TASK TO CARRY OUT >>
Show every line in the records below that contains the word "cdot".

Start of THE DATA

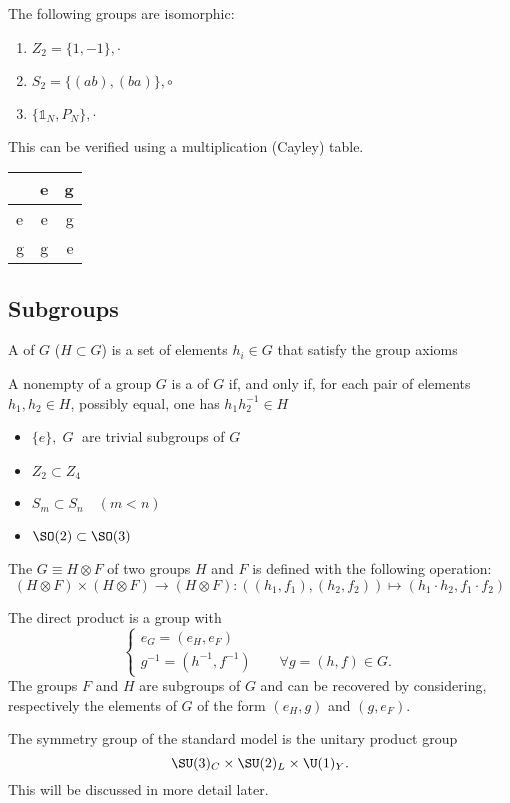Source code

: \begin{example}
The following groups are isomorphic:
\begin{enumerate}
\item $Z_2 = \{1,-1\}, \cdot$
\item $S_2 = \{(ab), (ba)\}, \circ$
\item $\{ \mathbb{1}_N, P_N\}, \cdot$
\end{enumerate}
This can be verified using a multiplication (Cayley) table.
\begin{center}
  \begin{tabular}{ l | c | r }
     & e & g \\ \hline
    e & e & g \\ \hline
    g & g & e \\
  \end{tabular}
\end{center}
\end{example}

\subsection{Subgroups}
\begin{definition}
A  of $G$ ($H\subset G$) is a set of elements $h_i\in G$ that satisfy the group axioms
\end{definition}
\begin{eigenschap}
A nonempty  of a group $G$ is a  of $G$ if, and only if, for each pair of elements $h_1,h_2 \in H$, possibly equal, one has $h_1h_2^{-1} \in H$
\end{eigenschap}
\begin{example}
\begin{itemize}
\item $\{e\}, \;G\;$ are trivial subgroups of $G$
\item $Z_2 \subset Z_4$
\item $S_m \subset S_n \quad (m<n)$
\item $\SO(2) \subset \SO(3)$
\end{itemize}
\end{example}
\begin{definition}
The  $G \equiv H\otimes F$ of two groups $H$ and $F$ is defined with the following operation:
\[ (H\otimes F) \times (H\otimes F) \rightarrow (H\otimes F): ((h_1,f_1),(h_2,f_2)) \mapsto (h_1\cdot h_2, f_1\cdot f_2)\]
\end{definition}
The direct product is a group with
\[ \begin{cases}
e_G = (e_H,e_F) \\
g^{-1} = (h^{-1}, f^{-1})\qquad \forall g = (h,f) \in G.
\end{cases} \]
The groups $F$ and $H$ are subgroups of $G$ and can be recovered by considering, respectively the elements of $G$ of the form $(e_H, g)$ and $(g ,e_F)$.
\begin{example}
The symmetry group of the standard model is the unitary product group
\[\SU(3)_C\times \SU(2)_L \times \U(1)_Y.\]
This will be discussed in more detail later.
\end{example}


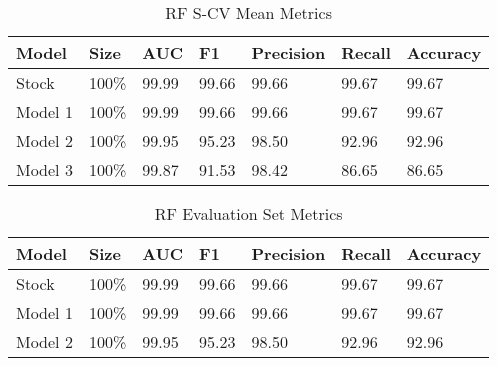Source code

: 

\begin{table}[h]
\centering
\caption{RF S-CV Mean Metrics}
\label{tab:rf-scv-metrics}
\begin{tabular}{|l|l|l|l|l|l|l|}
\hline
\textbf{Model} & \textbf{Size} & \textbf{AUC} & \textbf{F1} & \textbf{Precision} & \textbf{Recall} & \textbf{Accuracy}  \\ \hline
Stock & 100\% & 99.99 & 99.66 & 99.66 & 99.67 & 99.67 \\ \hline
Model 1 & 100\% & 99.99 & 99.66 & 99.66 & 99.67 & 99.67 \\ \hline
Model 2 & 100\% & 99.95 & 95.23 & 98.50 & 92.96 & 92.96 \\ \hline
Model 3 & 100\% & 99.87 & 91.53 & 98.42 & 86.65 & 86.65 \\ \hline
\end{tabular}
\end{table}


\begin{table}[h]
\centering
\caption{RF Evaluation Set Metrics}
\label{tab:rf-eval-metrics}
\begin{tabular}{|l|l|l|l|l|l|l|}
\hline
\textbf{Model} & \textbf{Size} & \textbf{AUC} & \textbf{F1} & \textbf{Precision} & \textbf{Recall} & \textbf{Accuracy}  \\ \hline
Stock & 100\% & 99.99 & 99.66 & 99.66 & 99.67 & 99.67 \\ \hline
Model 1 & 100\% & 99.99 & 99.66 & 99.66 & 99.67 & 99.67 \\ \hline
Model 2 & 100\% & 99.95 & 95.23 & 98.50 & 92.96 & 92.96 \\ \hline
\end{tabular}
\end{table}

End of THE DATA

SOLUTION TO THIS EXERCISE >>
\item $Z_2 = \{1,-1\}, \cdot$
\item $\{ \mathbb{1}_N, P_N\}, \cdot$
\[ (H\otimes F) \times (H\otimes F) \rightarrow (H\otimes F): ((h_1,f_1),(h_2,f_2)) \mapsto (h_1\cdot h_2, f_1\cdot f_2)\]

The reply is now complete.